November 12, 2018 | AtoZ Markets

EURUSD dropped below 1.13 for the first time since June 2017 as the year's bearish trend gets even stronger. Will price falter further? What are the next bearish targets?

It's clearly printed on the chart that EURUSD is bearish this year. The trend is well maintained as price continues downside after every bounces. The latest bounce was a 200 Pips move from 1.13 to 1.15 in the first five trading days of November. Between 15th August and 31st October, the bearish trend was rejected at 1.13 twice. This level has therefore been a big level of significance for the bears. A break below 1.13 was generally expected to cause a new low since June. Price will be expected to hit 1.12 and 1.11 handles as the year closes bearish for the Euro.

From Elliott wave perspective, the 4th wave of the year long bearish impulse wave ended at 1.182, the 3rd wave ended at 1.13. The 5th wave which started at 1.182 was expected to drop below 1.13 unless it would be truncated. The break below 1.13 suggested that the bearish 5th wave has a potential of hitting 1.12 or below. The 5th wave of an impulse wave should either end with an ending diagonal or an impulse wave. Here are two scenarios covering these two possibilities.

EURUSD Elliott Wave Analysis, 1st Scenario

The chart above shows how an ending diagonal 5th wave might complete the year long bearish impulse wave. The 5th wave in this scenario, should be held above 1.12. A strong break below 1.12 would invalidate this scenario and set Euro for an impulse 5th wave which, as shown in the next chart, might lead to a parity with Dollar. If the diagonal 5th wave holds above 1.12, a break above its wave ii-iv (circled blue) would lead to price aiming 1.182 wave 4 resistance, before the year ends.

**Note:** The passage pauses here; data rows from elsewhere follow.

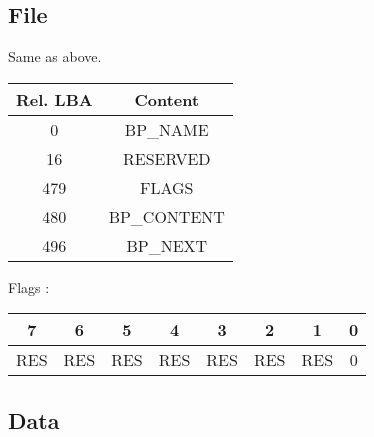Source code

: \documentclass{article}
\begin{document}
\subsection{File}
Same as above.
\newline
\begin{tabular}{|c|c|}
  \hline
  Rel. LBA & Content \\
  \hline
  0 & BP\_NAME \\
  \hline
  16 &  RESERVED \\
  \hline
  479 &  FLAGS \\
  \hline
  480 & BP\_CONTENT \\
  \hline
  496 & BP\_NEXT \\
  \hline
  
\end{tabular}
\newline
Flags :
\begin{tabular}{|c|c|c|c|c|c|c|c|}
  \hline
  7 & 6 & 5 & 4 & 3 & 2 & 1 & 0 \\
  \hline
  RES & RES & RES & RES & RES & RES & RES & 0  \\
  \hline
\end{tabular}
\subsection{Data}
\end{document}
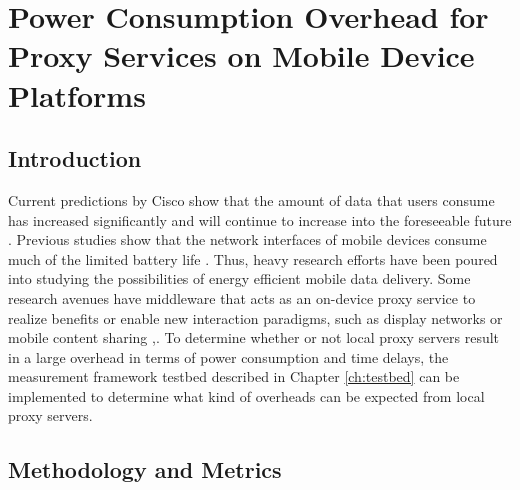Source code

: \chapter{Power Consumption Overhead for Proxy Services on Mobile Device Platforms}
\section*{Introduction}
Current predictions by Cisco show that the amount of data that users consume has increased significantly and will continue to increase into the foreseeable future \cite{VNI14}. Previous studies show that the network interfaces of mobile devices consume much of the limited battery life \cite{Carroll:2010:APC:1855840.1855861}. Thus, heavy research efforts have been poured into studying the possibilities of energy efficient mobile data delivery. Some research avenues have middleware that acts as an on-device proxy service to realize benefits or enable new interaction paradigms, such as display networks \cite{6174992} or mobile content sharing \cite{Seeling:2014:OES:2671189.2671194},\cite{6692468}. To determine whether or not local proxy servers result in a large overhead in terms of power consumption and time delays, the measurement framework testbed described in Chapter \ref{ch:testbed} can be implemented to determine what kind of overheads can be expected from local proxy servers.

\section*{Methodology and Metrics}

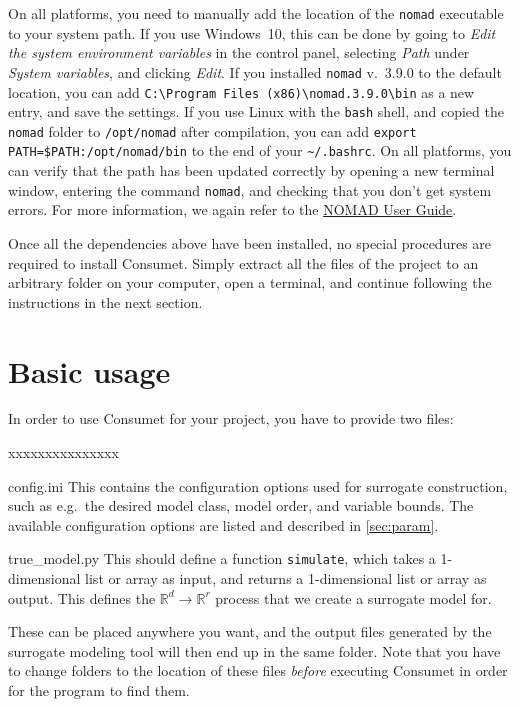 \documentclass[a4paper,bibliography=numbered]{scrartcl}
\begin{document}
On all platforms, you need to manually add the location of the \texttt{nomad} executable to your system path.
If you use Windows~10, this can be done by going to \emph{Edit the system environment variables} in the control panel, selecting \emph{Path} under \emph{System variables}, and clicking \emph{Edit}.
If you installed \texttt{nomad} v.~3.9.0 to the default location, you can add \verb|C:\Program Files (x86)|\verb|\nomad.3.9.0\bin| as a new entry, and save the settings.
If you use Linux with the \texttt{bash} shell, and copied the \texttt{nomad} folder to \texttt{/opt}\texttt{/nomad} after compilation, you can add \texttt{export} \texttt{PATH=\$PATH:/opt}\texttt{/nomad/bin} to the end of your \texttt{\textasciitilde/.bashrc}.
On all platforms, you can verify that the path has been updated correctly by opening a new terminal window, entering the command \texttt{nomad}, and checking that you don't get system errors.
For more information, we again refer to the \href{https://sourceforge.net/projects/nomad-bb-opt/files/user_guide.pdf/download}{NOMAD User Guide}.

Once all the dependencies above have been installed, no special procedures are required to install Consumet.
Simply extract all the files of the project to an arbitrary folder on your computer, open a terminal, and continue following the instructions in the next section.



\section{Basic usage}\label{sec:basic}
In order to use Consumet for your project, you have to provide two files: 
\begin{labeling}{xxxxxxxxxxxxxxx}
	\item[config.ini]
		This contains the configuration options used for surrogate construction, such as e.g.\ the desired model class, model order, and variable bounds.
		The available configuration options are listed and described in \cref{sec:param}.
	\item[true\_model.py]
		This should define a function \texttt{simulate}, which takes a 1-dimensional list or array as input, and returns a 1-dimensional list or array as output.
		This defines the $\mathbb{R}^d \rightarrow \mathbb{R}^r$ process that we create a surrogate model for.
\end{labeling}
These can be placed anywhere you want, and the output files generated by the surrogate modeling tool will then end up in the same folder.
Note that you have to change folders to the location of these files \emph{before} executing Consumet in order for the program to find them.
\end{document}
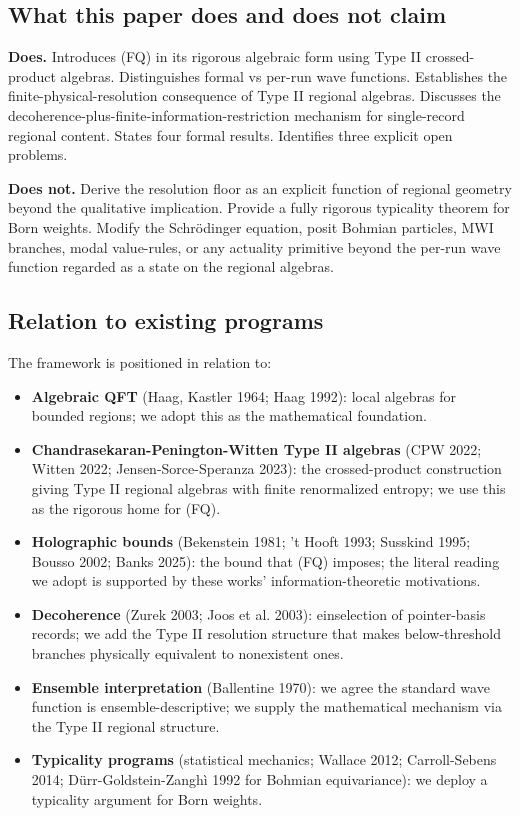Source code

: \documentclass[11pt,a4paper]{article}
\begin{document}
\subsection{What this paper does and does not claim}

\textbf{Does.} Introduces (FQ) in its rigorous algebraic form using Type II crossed-product algebras. Distinguishes formal vs per-run wave functions. Establishes the finite-physical-resolution consequence of Type II regional algebras. Discusses the decoherence-plus-finite-information-restriction mechanism for single-record regional content. States four formal results. Identifies three explicit open problems.

\textbf{Does not.} Derive the resolution floor as an explicit function of regional geometry beyond the qualitative implication. Provide a fully rigorous typicality theorem for Born weights. Modify the Schrödinger equation, posit Bohmian particles, MWI branches, modal value-rules, or any actuality primitive beyond the per-run wave function regarded as a state on the regional algebras.

\subsection{Relation to existing programs}

The framework is positioned in relation to:

\begin{itemize}
  \item \textbf{Algebraic QFT} (Haag, Kastler 1964; Haag 1992): local algebras for bounded regions; we adopt this as the mathematical foundation.
  \item \textbf{Chandrasekaran-Penington-Witten Type II algebras} (CPW 2022; Witten 2022; Jensen-Sorce-Speranza 2023): the crossed-product construction giving Type II regional algebras with finite renormalized entropy; we use this as the rigorous home for (FQ).
  \item \textbf{Holographic bounds} (Bekenstein 1981; 't Hooft 1993; Susskind 1995; Bousso 2002; Banks 2025): the bound that (FQ) imposes; the literal reading we adopt is supported by these works' information-theoretic motivations.
  \item \textbf{Decoherence} (Zurek 2003; Joos et al. 2003): einselection of pointer-basis records; we add the Type II resolution structure that makes below-threshold branches physically equivalent to nonexistent ones.
  \item \textbf{Ensemble interpretation} (Ballentine 1970): we agree the standard wave function is ensemble-descriptive; we supply the mathematical mechanism via the Type II regional structure.
  \item \textbf{Typicality programs} (statistical mechanics; Wallace 2012; Carroll-Sebens 2014; Dürr-Goldstein-Zanghì 1992 for Bohmian equivariance): we deploy a typicality argument for Born weights.
\end{itemize}
\end{document}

EURUSD Elliott Wave Analysis, 2nd Scenario

If price drops below 1.12 to invalidate the first scenario, the 2nd scenario will most likely happen. The 5th wave developing into an impulse wave might extend to 1.055-1.10. If price moves this way, we might see the bearish trend of this degree continue till early next year. A drop to 1.0 is also likely if the 5th wave extends more than expected. Basically, after 1.12, the next price levels to watch out for are 1.10 and 1.1055 if this scenario holds.